Difiere ésta sólo en que el peticionario solicita, ahora, también la protección al derecho de propiedad y en que concreta su ataque únicamente contra la referida sentencia, haciendo énfasis en el requisito del juramento que echó de menos el Tribunal accionado. No sobra recordar que en aquella oportunidad, esto es, en la providencia del 23 de julio de 2001, por medio de la cual se revolvió la impugnación del referido fallo de tutela, la Corte, sobre la pretendida falta de competencia del juzgador de segundo grado, señaló que “ resulta claro que la prohibición mencionada fue eregida a favor del apelante único, condición que no tiene el accionante, pues él no fue quien impugnó la sentencia proferida por el juzgado 24 Civil del Circuito de Bogotá el 19 de mayo de 1998, sino el señor Jesús Tovar Gómez, en su condición de demandado.

Lo dicho significa, que el señor Patiño carece de legitimidad o interés para denunciar la transgresión del art. 357 del C. de P. C.” “ Con todo, si se dejase de lado lo anterior, fluye la sinrazón del accionante, pues del examen del escrito sustentatorio de la apelación interpuesta contra la decisión de primer grado 8fls. 38 al 45 de este cdno.), se establece que contrario a lo que aquél afirma, el demandado si manifestó su completo desacuerdo con la sentencia …”.

De igual manera, importa resaltar que relativamente a la exigencia, en estos casos, del juramento para la estimación de perjuicios, que en síntesis es el nuevo punto que aflora en esta petición de amparo como motivo de inconformidad con la decisión del Tribunal acusado, la Sala en la sentencia de revisión del 13 de enero de 2004, proferida, precisamente, en el proceso que sirve de detonante a esta queja constitucional, puntualizó que, “ en adición a lo anterior, téngase en cuenta que el juramento estimatorio que autoriza la ley para cuantificar el valor de los perjuicios causados por el incumplimiento de una obligación, en orden a provocar mandamiento ejecutivo, no es una simple formalidad procesal, como lo sugiere el recurrente, sino que se trata de un medio de prueba previsto en la ley ( art. 211 C. de P. C.), necesario para apoyar la decisión (artículo 174 ib.), por tanto, la ausencia de juramento no puede entenderse “saneada por el hecho de que el ejecutado hubiere guardado silencio).

Requisito que, contrariamente a lo que ahora afirma el accionante, en esa oportunidad admitió no haber cumplido, en cuanto señaló que la omisión que se le achacaba constituía “una falla meramente procedimental” que se encontraba saneada en los términos del artículo 144 ibídem.
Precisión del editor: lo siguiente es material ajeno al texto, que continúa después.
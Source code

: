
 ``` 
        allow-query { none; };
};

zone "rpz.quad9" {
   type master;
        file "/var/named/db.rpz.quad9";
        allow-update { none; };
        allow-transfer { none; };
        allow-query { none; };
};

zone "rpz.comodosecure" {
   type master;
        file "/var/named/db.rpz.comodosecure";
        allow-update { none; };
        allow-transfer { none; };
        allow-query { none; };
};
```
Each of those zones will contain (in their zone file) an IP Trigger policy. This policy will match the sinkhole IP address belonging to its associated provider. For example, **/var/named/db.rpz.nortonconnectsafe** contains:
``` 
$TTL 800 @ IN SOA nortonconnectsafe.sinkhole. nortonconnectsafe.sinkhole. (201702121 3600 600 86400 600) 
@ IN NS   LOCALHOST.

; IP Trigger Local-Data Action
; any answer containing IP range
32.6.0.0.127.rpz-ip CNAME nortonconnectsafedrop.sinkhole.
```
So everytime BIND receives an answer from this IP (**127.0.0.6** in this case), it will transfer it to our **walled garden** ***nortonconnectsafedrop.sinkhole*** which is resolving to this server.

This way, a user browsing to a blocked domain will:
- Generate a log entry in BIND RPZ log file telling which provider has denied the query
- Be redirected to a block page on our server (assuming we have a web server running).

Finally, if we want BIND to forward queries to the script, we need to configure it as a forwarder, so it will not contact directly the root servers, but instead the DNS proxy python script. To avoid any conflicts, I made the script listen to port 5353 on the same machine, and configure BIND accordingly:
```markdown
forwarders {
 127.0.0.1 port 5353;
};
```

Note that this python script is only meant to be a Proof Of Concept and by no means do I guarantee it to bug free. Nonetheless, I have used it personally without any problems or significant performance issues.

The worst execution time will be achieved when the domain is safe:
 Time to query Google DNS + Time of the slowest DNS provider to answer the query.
Para finalizar advierte la Corte que, como lo ha reiterado, el abuso de este mecanismo especial de protección constitucional para efectos de obtener múltiples pronunciamientos a partir del mismo caso, ocasiona un perjuicio para toda la sociedad e implica una pérdida directamente en la capacidad judicial del Estado para atender los requerimientos del resto de la sociedad.(Expts.

T. No. 0010-00, 3 de mayo de 2002, No. 0010-00, 25 de enero de 2005, No. 0008, 27 de abril de 2005 ), motivo por el cual exhorta al peticionario para que en el futuro no incurra en ese tipo de comportamientos. De acuerdo con o discurrido, la Corte negará el amparo constitucional solicitado. DECISIÓN Con base en lo expuesto, la Corte Suprema de Justicia, Sala de Casación Civil, administrando justicia en nombre de la República y por autoridad de la ley,

RESUELVE

Primero: NEGAR la acción de tutela promovida por CARLOS PATIÑO OSPINA contra el TRIBUNAL SUPERIOR DEL DISTRITO JUDICIAL de Bogotá, Sala Civil, actuando como ponente la Dra. Liana Aida Lizarazo Vaca. Segundo: Comuníquese esta determinación a las partes mediante telegrama, y por secretaría cúmplase lo dispuesto en esta providencia. Tercero: Oportunamente, si no fuese impugnada esta sentencia, remítase el expediente a la Corte Constitucional para su eventual revisión. EDGARDO VILLAMIL PORTILLA MANUEL ISIDRO ARDILA VELÁSQUEZ JAIME ALBERTO ARRUBLA PAUCAR CARLOS IGNACIO JARAMILLO JARAMILLO PEDRO OCTAVIO MUNAR CADENA SILVIO FERNANDO TREJOS BUENO (en comisión de servicios) CESAR JULIO VALENCIA COPETE PAGE 2 POMC.